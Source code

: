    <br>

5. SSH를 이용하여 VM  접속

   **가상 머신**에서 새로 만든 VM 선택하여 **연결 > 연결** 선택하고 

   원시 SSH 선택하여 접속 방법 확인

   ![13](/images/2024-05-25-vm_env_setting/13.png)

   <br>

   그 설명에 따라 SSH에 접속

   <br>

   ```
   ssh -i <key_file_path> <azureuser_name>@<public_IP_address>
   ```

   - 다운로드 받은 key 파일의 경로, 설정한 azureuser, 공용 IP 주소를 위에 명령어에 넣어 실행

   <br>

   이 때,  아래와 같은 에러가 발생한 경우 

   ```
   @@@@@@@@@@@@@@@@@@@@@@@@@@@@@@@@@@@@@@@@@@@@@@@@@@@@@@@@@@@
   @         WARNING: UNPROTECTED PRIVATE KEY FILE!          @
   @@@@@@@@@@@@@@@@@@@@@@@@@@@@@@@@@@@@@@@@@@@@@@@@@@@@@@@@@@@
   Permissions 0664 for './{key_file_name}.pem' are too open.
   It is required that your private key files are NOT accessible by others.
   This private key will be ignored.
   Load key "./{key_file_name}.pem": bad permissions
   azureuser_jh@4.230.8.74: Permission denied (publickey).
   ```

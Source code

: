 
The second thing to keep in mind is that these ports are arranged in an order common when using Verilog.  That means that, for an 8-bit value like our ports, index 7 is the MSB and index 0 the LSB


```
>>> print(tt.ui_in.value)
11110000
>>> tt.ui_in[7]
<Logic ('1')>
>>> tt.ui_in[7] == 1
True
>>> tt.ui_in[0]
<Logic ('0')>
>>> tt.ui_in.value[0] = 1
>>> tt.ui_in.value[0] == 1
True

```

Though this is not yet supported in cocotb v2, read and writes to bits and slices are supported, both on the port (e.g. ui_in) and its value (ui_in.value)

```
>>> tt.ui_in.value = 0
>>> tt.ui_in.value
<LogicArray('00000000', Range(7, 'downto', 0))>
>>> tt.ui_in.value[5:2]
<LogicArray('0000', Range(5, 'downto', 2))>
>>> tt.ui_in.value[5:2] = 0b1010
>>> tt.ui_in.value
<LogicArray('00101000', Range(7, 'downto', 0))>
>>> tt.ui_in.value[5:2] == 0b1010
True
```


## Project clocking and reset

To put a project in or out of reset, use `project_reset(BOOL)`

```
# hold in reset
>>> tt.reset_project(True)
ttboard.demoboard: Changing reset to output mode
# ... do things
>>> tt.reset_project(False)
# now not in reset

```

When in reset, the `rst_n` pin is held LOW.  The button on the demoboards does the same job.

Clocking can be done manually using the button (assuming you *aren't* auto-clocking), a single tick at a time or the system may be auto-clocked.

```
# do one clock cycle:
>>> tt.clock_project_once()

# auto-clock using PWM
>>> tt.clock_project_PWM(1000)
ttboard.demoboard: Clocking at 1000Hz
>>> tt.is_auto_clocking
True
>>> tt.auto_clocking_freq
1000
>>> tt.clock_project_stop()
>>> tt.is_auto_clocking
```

WORK REQUEST
Search the data for "value" and list every line in which it occurs.

TASK RESULT
The second thing to keep in mind is that these ports are arranged in an order common when using Verilog.  That means that, for an 8-bit value like our ports, index 7 is the MSB and index 0 the LSB
>>> print(tt.ui_in.value)
>>> tt.ui_in.value[0] = 1
>>> tt.ui_in.value[0] == 1
Though this is not yet supported in cocotb v2, read and writes to bits and slices are supported, both on the port (e.g. ui_in) and its value (ui_in.value)
>>> tt.ui_in.value = 0
>>> tt.ui_in.value
>>> tt.ui_in.value[5:2]
>>> tt.ui_in.value[5:2] = 0b1010
>>> tt.ui_in.value
>>> tt.ui_in.value[5:2] == 0b1010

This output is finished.